[Problem requirements] All records below are to be set down exactly, each character intact.
Segment Start: Input data
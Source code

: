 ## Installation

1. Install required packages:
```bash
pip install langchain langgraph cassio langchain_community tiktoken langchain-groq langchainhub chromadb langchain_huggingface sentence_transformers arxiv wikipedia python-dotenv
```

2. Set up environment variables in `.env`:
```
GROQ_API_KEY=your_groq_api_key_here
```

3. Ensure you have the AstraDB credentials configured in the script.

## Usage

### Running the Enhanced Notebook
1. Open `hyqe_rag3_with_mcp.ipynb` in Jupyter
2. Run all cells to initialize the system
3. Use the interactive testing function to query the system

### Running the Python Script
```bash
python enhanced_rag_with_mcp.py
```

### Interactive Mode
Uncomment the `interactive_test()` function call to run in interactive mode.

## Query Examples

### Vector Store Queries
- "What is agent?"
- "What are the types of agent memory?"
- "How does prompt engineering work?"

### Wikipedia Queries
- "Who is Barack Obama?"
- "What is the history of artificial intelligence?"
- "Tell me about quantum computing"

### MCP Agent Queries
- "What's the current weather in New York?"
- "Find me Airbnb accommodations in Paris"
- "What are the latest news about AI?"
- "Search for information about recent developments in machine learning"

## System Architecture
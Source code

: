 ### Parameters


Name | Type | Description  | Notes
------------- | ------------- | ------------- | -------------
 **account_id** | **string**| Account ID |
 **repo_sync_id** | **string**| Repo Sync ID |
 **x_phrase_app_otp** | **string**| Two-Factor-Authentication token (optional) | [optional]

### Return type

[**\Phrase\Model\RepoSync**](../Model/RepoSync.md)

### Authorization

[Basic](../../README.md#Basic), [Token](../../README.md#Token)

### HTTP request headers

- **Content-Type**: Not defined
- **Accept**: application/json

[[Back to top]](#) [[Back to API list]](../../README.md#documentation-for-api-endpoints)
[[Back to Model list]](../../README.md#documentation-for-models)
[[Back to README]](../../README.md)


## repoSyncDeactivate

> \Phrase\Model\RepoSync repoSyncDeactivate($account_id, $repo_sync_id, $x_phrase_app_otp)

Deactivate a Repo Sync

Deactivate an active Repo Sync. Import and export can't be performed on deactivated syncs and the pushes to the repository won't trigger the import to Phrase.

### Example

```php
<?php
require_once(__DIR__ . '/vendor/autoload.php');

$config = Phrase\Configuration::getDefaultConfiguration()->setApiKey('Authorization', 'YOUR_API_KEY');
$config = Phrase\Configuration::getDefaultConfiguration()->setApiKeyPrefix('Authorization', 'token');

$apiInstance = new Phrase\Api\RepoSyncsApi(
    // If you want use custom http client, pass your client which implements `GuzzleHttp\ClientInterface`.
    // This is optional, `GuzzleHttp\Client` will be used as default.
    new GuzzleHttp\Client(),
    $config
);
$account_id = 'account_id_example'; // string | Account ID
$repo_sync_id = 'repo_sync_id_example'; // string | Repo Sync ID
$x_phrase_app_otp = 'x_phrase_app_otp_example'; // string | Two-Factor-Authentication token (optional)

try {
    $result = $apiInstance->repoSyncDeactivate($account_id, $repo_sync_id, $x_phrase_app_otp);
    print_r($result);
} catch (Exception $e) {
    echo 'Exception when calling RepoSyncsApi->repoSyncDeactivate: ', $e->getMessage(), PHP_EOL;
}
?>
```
Segment End: Input data
[Expected answer]
Source code

: ## Installation

1. Install required packages:
```bash
pip install langchain langgraph cassio langchain_community tiktoken langchain-groq langchainhub chromadb langchain_huggingface sentence_transformers arxiv wikipedia python-dotenv
```

2. Set up environment variables in `.env`:
```
GROQ_API_KEY=your_groq_api_key_here
```

3. Ensure you have the AstraDB credentials configured in the script.

## Usage

### Running the Enhanced Notebook
1. Open `hyqe_rag3_with_mcp.ipynb` in Jupyter
2. Run all cells to initialize the system
3. Use the interactive testing function to query the system

### Running the Python Script
```bash
python enhanced_rag_with_mcp.py
```

### Interactive Mode
Uncomment the `interactive_test()` function call to run in interactive mode.

## Query Examples

### Vector Store Queries
- "What is agent?"
- "What are the types of agent memory?"
- "How does prompt engineering work?"

### Wikipedia Queries
- "Who is Barack Obama?"
- "What is the history of artificial intelligence?"
- "Tell me about quantum computing"

### MCP Agent Queries
- "What's the current weather in New York?"
- "Find me Airbnb accommodations in Paris"
- "What are the latest news about AI?"
- "Search for information about recent developments in machine learning"

## System Architecture
Source code

: ### Parameters


Name | Type | Description  | Notes
------------- | ------------- | ------------- | -------------
 **account_id** | **string**| Account ID |
 **repo_sync_id** | **string**| Repo Sync ID |
 **x_phrase_app_otp** | **string**| Two-Factor-Authentication token (optional) | [optional]

### Return type

[**\Phrase\Model\RepoSync**](../Model/RepoSync.md)

### Authorization

[Basic](../../README.md#Basic), [Token](../../README.md#Token)

### HTTP request headers

- **Content-Type**: Not defined
- **Accept**: application/json

[[Back to top]](#) [[Back to API list]](../../README.md#documentation-for-api-endpoints)
[[Back to Model list]](../../README.md#documentation-for-models)
[[Back to README]](../../README.md)


## repoSyncDeactivate

> \Phrase\Model\RepoSync repoSyncDeactivate($account_id, $repo_sync_id, $x_phrase_app_otp)

Deactivate a Repo Sync

Deactivate an active Repo Sync. Import and export can't be performed on deactivated syncs and the pushes to the repository won't trigger the import to Phrase.

### Example

```php
<?php
require_once(__DIR__ . '/vendor/autoload.php');

$config = Phrase\Configuration::getDefaultConfiguration()->setApiKey('Authorization', 'YOUR_API_KEY');
$config = Phrase\Configuration::getDefaultConfiguration()->setApiKeyPrefix('Authorization', 'token');

$apiInstance = new Phrase\Api\RepoSyncsApi(
    // If you want use custom http client, pass your client which implements `GuzzleHttp\ClientInterface`.
    // This is optional, `GuzzleHttp\Client` will be used as default.
    new GuzzleHttp\Client(),
    $config
);
$account_id = 'account_id_example'; // string | Account ID
$repo_sync_id = 'repo_sync_id_example'; // string | Repo Sync ID
$x_phrase_app_otp = 'x_phrase_app_otp_example'; // string | Two-Factor-Authentication token (optional)

try {
    $result = $apiInstance->repoSyncDeactivate($account_id, $repo_sync_id, $x_phrase_app_otp);
    print_r($result);
} catch (Exception $e) {
    echo 'Exception when calling RepoSyncsApi->repoSyncDeactivate: ', $e->getMessage(), PHP_EOL;
}
?>
```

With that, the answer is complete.